Opinion
6 Div. 401.
January 17, 1946.
Appeal from Circuit Court, Jefferson County; Geo. Lewis Bailes, Judge.
Bill by Margaret Matthews Boyd against James Richardson Boyd for divorce and custody of children. From a decree awarding custody of one of the children to respondent, complainant appeals.
Affirmed.
Taylor, Higgins, Koenig Windham and J. Howard Perdue, Jr., all of Birmingham, for appellant.
The court is always reluctant to deprive the mother of the custody of an infant daughter, and seldom ever does so where misconduct is not imputable to her. Anonymous, 55 Ala. 428; Long v. Long, 239 Ala. 156, 194 So. 90; Hammac v. Hammac, 246 Ala. 111, 19 So.2d 392; Goldman v. Hicks, 241 Ala. 80, 1 So.2d 18. However well fitted the respondent's mother may be for training complainant's minor daughter, her fitness under the evidence is not superior to that of the mother of the child. Anonymous, supra. The findings of the trial judge, based upon oral hearing and opportunity to observe the principals and witnesses in a case involving the custody of a child, is not conclusive and will be reviewed and reversed by the appellate court. Chandler v. Whatley, 238 Ala. 206, 189 So. 751; Fort v. Fort, 246 Ala. 83, 18 So.2d 870.
Chas. W. Greer, of Birmingham, for appellee.
When the wife is voluntarily living apart from her husband and has relinquished possession of a female child over nine years of age to the father for a period of years, it requires a strong case for the court to take such child from the custody of its father and give it to the mother. Payne v. Payne, 218 Ala. 330, 118 So. 575; Ex parte Boaz, 31 Ala. 425; Bryan v. Bryan, 34 Ala. 516; 46 C.J. 1247. Normal female child over six is not peculiarly dependent upon its mother. Worthy v. Worthy, 246 Ala. 52, 18 So.2d 721; Allen v. Allen, 239 Ala. 116, 194 So. 153; McLellan v. McLellan, 221 Ala. 363, 129 So. 1; Anonymous, 206 Ala. 395, 89 So. 462; Ex parte Murphy, 75 Ala. 409, 410. The best interest of the child is the paramount question. Arnold v. Arnold, 246 Ala. 86, 18 So.2d 730. Rule as to reluctance to take child of twelve years from mother is correlative to above rule. Hammac v. Hammac, 246 Ala. 111, 19 So.2d 392; Long v. Long, 239 Ala. 156, 194 So. 190. Where court of competent jurisdiction has awarded custody of child to one of contesting parties, the burden is on party seeking change of custody to show some change of conditions or other substantial reason therefor. Sparkman v. Sparkman, 217 Ala. 41, 114 So. 580. On appeal weight will be given to ruling of trial court who heard and saw witnesses and had advantage of peculiar value in such cases. Children's Aid Soc. v. Davis, 211 Ala. 344, 100 So. 325.
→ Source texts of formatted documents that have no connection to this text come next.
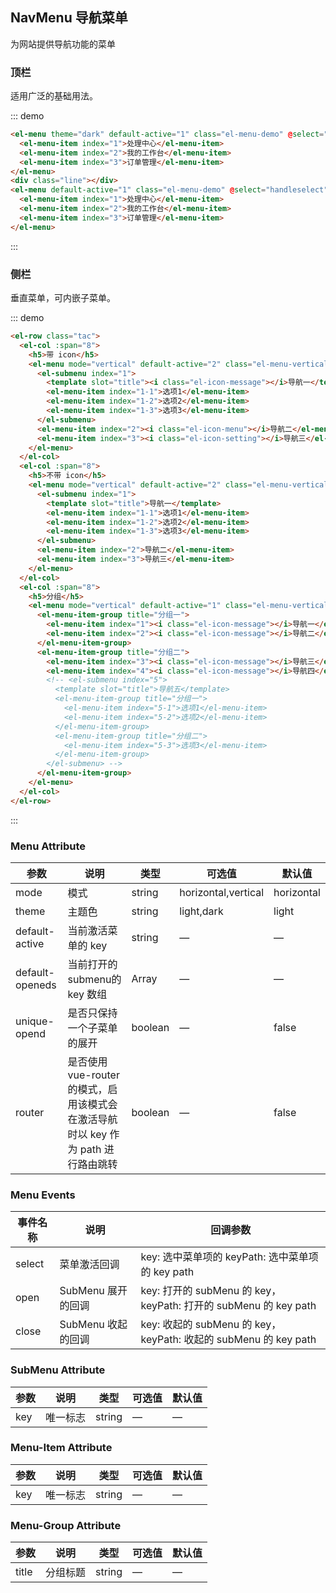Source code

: <style>
  .demo-box.demo-menu {
    .el-menu-demo {
      padding-left: 55px;
    }
    .el-menu-vertical-demo {
      width: 200px;
      height: 400px;
    }
    .line {
      height: 1px;
      background-color: #e0e6ed;
      margin: 35px -24px;
    }
    h5 {
      font-size: 14px;
      color: #8492a6;
      margin-top: 10px;
    }
    .tac {
      text-align: center;

      .el-menu-vertical-demo {
        display: inline-block;
        text-align: left;
      }
    }
  }
</style>

<script>
  export default {
    data() {
      return {
        search: '',
        search2: ''
      };
    },
    methods: {
      handleopen(key, keyPath) {
        console.log(key, keyPath);
      },
      handleclose(key, keyPath) {
        console.log(key, keyPath);
      },
      handleselect(key, keyPath) {
        console.log(key, keyPath);
      }
    }
  }
</script>

## NavMenu 导航菜单

为网站提供导航功能的菜单

### 顶栏

适用广泛的基础用法。

::: demo
```html
<el-menu theme="dark" default-active="1" class="el-menu-demo" @select="handleselect">
  <el-menu-item index="1">处理中心</el-menu-item>
  <el-menu-item index="2">我的工作台</el-menu-item>
  <el-menu-item index="3">订单管理</el-menu-item>
</el-menu>
<div class="line"></div>
<el-menu default-active="1" class="el-menu-demo" @select="handleselect">
  <el-menu-item index="1">处理中心</el-menu-item>
  <el-menu-item index="2">我的工作台</el-menu-item>
  <el-menu-item index="3">订单管理</el-menu-item>
</el-menu>
```
:::

### 侧栏

垂直菜单，可内嵌子菜单。

::: demo
```html
<el-row class="tac">
  <el-col :span="8">
    <h5>带 icon</h5>
    <el-menu mode="vertical" default-active="2" class="el-menu-vertical-demo" @open="handleopen" @close="handleclose">
      <el-submenu index="1">
        <template slot="title"><i class="el-icon-message"></i>导航一</template>
        <el-menu-item index="1-1">选项1</el-menu-item>
        <el-menu-item index="1-2">选项2</el-menu-item>
        <el-menu-item index="1-3">选项3</el-menu-item>
      </el-submenu>
      <el-menu-item index="2"><i class="el-icon-menu"></i>导航二</el-menu-item>
      <el-menu-item index="3"><i class="el-icon-setting"></i>导航三</el-menu-item>
    </el-menu>
  </el-col>
  <el-col :span="8">
    <h5>不带 icon</h5>
    <el-menu mode="vertical" default-active="2" class="el-menu-vertical-demo" @open="handleopen" @close="handleclose">
      <el-submenu index="1">
        <template slot="title">导航一</template>
        <el-menu-item index="1-1">选项1</el-menu-item>
        <el-menu-item index="1-2">选项2</el-menu-item>
        <el-menu-item index="1-3">选项3</el-menu-item>
      </el-submenu>
      <el-menu-item index="2">导航二</el-menu-item>
      <el-menu-item index="3">导航三</el-menu-item>
    </el-menu>
  </el-col>
  <el-col :span="8">
    <h5>分组</h5>
    <el-menu mode="vertical" default-active="1" class="el-menu-vertical-demo">
      <el-menu-item-group title="分组一">
        <el-menu-item index="1"><i class="el-icon-message"></i>导航一</el-menu-item>
        <el-menu-item index="2"><i class="el-icon-message"></i>导航二</el-menu-item>
      </el-menu-item-group>
      <el-menu-item-group title="分组二">
        <el-menu-item index="3"><i class="el-icon-message"></i>导航三</el-menu-item>
        <el-menu-item index="4"><i class="el-icon-message"></i>导航四</el-menu-item>
        <!-- <el-submenu index="5">
          <template slot="title">导航五</template>
          <el-menu-item-group title="分组一">
            <el-menu-item index="5-1">选项1</el-menu-item>
            <el-menu-item index="5-2">选项2</el-menu-item>
          </el-menu-item-group>
          <el-menu-item-group title="分组二">
            <el-menu-item index="5-3">选项3</el-menu-item>
          </el-menu-item-group>
        </el-submenu> -->
      </el-menu-item-group>
    </el-menu>
  </el-col>
</el-row>
```
:::

### Menu Attribute
| 参数      | 说明    | 类型      | 可选值       | 默认值   |
|---------- |-------- |---------- |-------------  |-------- |
| mode     | 模式   | string  |   horizontal,vertical   | horizontal |
| theme     | 主题色   | string    | light,dark | light |
| default-active | 当前激活菜单的 key | string    | — | — |
| default-openeds | 当前打开的submenu的 key 数组 | Array    | — | — |
| unique-opend  | 是否只保持一个子菜单的展开 | boolean   | — | false   |
| router  | 是否使用 vue-router 的模式，启用该模式会在激活导航时以 key 作为 path 进行路由跳转 | boolean   | — | false   |

### Menu Events
| 事件名称      | 说明    | 回调参数      |
|---------- |-------- |---------- |
| select  | 菜单激活回调 | key: 选中菜单项的 keyPath: 选中菜单项的 key path  |
| open  | SubMenu 展开的回调 | key: 打开的 subMenu 的 key， keyPath: 打开的 subMenu 的 key path  |
| close  | SubMenu 收起的回调 | key: 收起的 subMenu 的 key， keyPath: 收起的 subMenu 的 key path  |

### SubMenu Attribute
| 参数      | 说明    | 类型      | 可选值       | 默认值   |
|---------- |-------- |---------- |-------------  |-------- |
| key     | 唯一标志   | string  | — | — |

### Menu-Item Attribute
| 参数      | 说明    | 类型      | 可选值       | 默认值   |
|---------- |-------- |---------- |-------------  |-------- |
| key     | 唯一标志   | string  | — | — |

### Menu-Group Attribute
| 参数      | 说明    | 类型      | 可选值       | 默认值   |
|---------- |-------- |---------- |-------------  |-------- |
| title     | 分组标题   | string  | — | — |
This is an appeal by complainant, the wife, in a suit for divorce and the custody of their two children. The decree granted complainant a divorce, and awarded to her by consent the custody of their minor son James Richardson Boyd, age seven, and awarded to respondent the custody of their daughter Bettie Boyd, age nine. She assigns as error only that feature of the decree which awarded the custody of Bettie to respondent. That matter was strenuously contested in the trial court and on appeal here.
Complainant has had the custody of the boy all his life. She holds a position with the Federal Reserve Bank as a stenographer on a salary of $165 a month. She is competent, and has a good reputation. No attack is made on her character. She keeps the boy in a nursery while she is at work. It is shown that this is a good arrangement, and no attack is made on it. She would make the same arrangement for Bettie if she is given her custody. She has always held a position and worked in aid of the family expense. The respondent does not seem to be very successful in holding a good position.
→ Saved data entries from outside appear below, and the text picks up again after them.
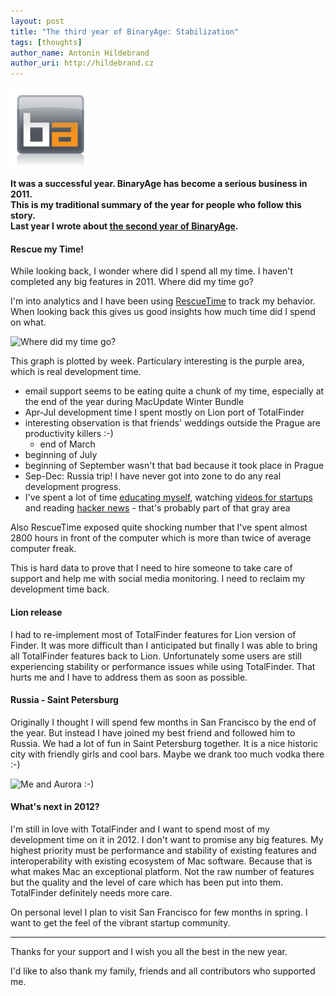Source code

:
 ```yaml
---
layout: post
title: "The third year of BinaryAge: Stabilization"
tags: [thoughts]
author_name: Antonin Hildebrand
author_uri: http://hildebrand.cz
---
```


<img src="/shared/img/icons/binaryage-badge-128.png" class="intro-icon"/>

**It was a successful year. BinaryAge has become a serious business in 2011.<br>This is my traditional summary of the year for people who follow this story.<br>Last year I wrote about [the second year of BinaryAge](http://blog.binaryage.com/the-second-year-of-binaryage).**

#### Rescue my Time!

While looking back, I wonder where did I spend all my time. I haven't completed any big features in 2011. Where did my time go?

I'm into analytics and I have been using [RescueTime](http://rescuetime.com) to track my behavior. When looking back this gives us good insights how much time did I spend on what.

<img class="clear blog-image" src="/images/my-time-in-2011.png" title="Where did my time go?">

This graph is plotted by week. Particulary interesting is the purple area, which is real development time.

  * email support seems to be eating quite a chunk of my time, especially at the end of the year during MacUpdate Winter Bundle
  * Apr-Jul development time I spent mostly on Lion port of TotalFinder
  * interesting observation is that friends' weddings outside the Prague are productivity killers :-)
  	* end of March
  * beginning of July
  * beginning of September wasn't that bad because it took place in Prague
  * Sep-Dec: Russia trip! I have never got into zone to do any real development progress.
  * I've spent a lot of time [educating myself](http://www.khanacademy.org), watching [videos for startups](http://thisweekinstartups.com) and reading [hacker news](http://news.ycombinator.com) - that's probably part of that gray area
  
Also RescueTime exposed quite shocking number that I've spent almost 2800 hours in front of the computer which is more than twice of average computer freak.

This is hard data to prove that I need to hire someone to take care of support and help me with social media monitoring. I need to reclaim my development time back. 

#### Lion release

I had to re-implement most of TotalFinder features for Lion version of Finder. It was more difficult than I anticipated but finally I was able to bring all TotalFinder features back to Lion. Unfortunately some users are still experiencing stability or performance issues while using TotalFinder. That hurts me and I have to address them as soon as possible.

#### Russia - Saint Petersburg

Originally I thought I will spend few months in San Francisco by the end of the year. But instead I have joined my best friend and followed him to Russia. We had a lot of fun in Saint Petersburg together. It is a nice historic city with friendly girls and cool bars. Maybe we drank too much vodka there :-)

<img class="blog-image" src="/images/antonin-and-aurora.png" title="Me and Aurora :-)">

#### What's next in 2012?

I'm still in love with TotalFinder and I want to spend most of my development time on it in 2012. I don't want to promise any big features. My highest priority must be performance and stability of existing features and interoperability with existing ecosystem of Mac software. Because that is what makes Mac an exceptional platform. Not the raw number of features but the quality and the level of care which has been put into them. TotalFinder definitely needs more care.

On personal level I plan to visit San Francisco for few months in spring. I want to get the feel of the vibrant startup community.

---

Thanks for your support and I wish you all the best in the new year.

<div class="footnote">I'd like to also thank my family, friends and all contributors who supported me.</div>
When the boy was born complainant went to Atlanta seeking employment and took him, leaving Bettie with respondent and his mother who had independent means and helped them. Soon afterwards respondent informed her she could get a job in Birmingham, where they lived, and she returned and lived with respondent and Bettie in his mother's home, while she did her work, paying $10 a week to the mother. But she could not live satisfactorily in the home of his mother. The latter appeared to be an independent dominant woman who controlled everything around her. Complainant wanted her own home free from such influence. She was very unhappy, but had no specific complaint either as to the mother-in-law or respondent of a serious sort, though he did sometimes drink too much and did not have steady work. In 1938 she rented an apartment and moved into it with her son. Respondent did not move with her, but frequently visited her and spent nights with her and they on such occasions observed the ordinary functions of man and wife. Complainant was working and meeting all her expenses. Bettie was with respondent and his mother, though she frequently visited her mother. This continued until August 1942, when he was to be inducted into the Army, and asked complainant to sign a paper giving the custody of Bettie to his mother. This was horrible to her, and she realized that he had no intention of making a home for them. The matter of army service does not seem to be now involved. She then started proceedings in the Juvenile Court for the custody of Bettie, and their marital relations ceased. On September 8, 1943, that court declined to interfere with the existing status after a hearing before the judge. On March 11, 1945, this suit was filed. The parties and witnesses appeared before the trial judge, in the Circuit Court, in Equity, in Birmingham. After such hearing, he likewise decided to allow the existing status to remain.
We do not think the welfare of the child Bettie would be materially jeopardized by either leaving her with respondent and his mother, or by awarding her to complainant. She is well cared for as she is now situated and would be so in the custody of her mother so far as the evidence shows.
Complainant seems to have done her part better than respondent has in making their marriage a success. In establishing her own apartment, it was not to leave him. He had free access to it and to her. He preferred to make his home with his mother. Complainant could not do that and live in a normal satisfactory manner. She did not surrender the custody of Bettie, but simply did not take her away. But Bettie has lived as and where she is since her infancy, and is well cared for, and is in the custody of her father, and two courts have decided to let her remain: so. Of course this is always in a sense temporary. Whenever there is a change of conditions which make it to her interest to change her custody, the court has jurisdiction to do so. Sparkman v. Sparkman, 217 Ala. 41, 114 So. 580; Decker v. Decker, 176 Ala. 299, 58 So. 195.
We cannot see that she would be better situated at the present time by awarding her custody to complainant. The decree makes provision for her mother to see and visit her at all reasonable times and places. No complaint has been made in that respect in their past relations, and if any should arise the trial court has full power to make such order as may be proper at the time.
But under present conditions, we do not see that it would be better to make any change in respect to the custody of Bettie. That is the only feature of the decree under attack, and it is therefore affirmed.
Affirmed.
GARDNER, C. J., and LAWSON and STAKELY, JJ., concur.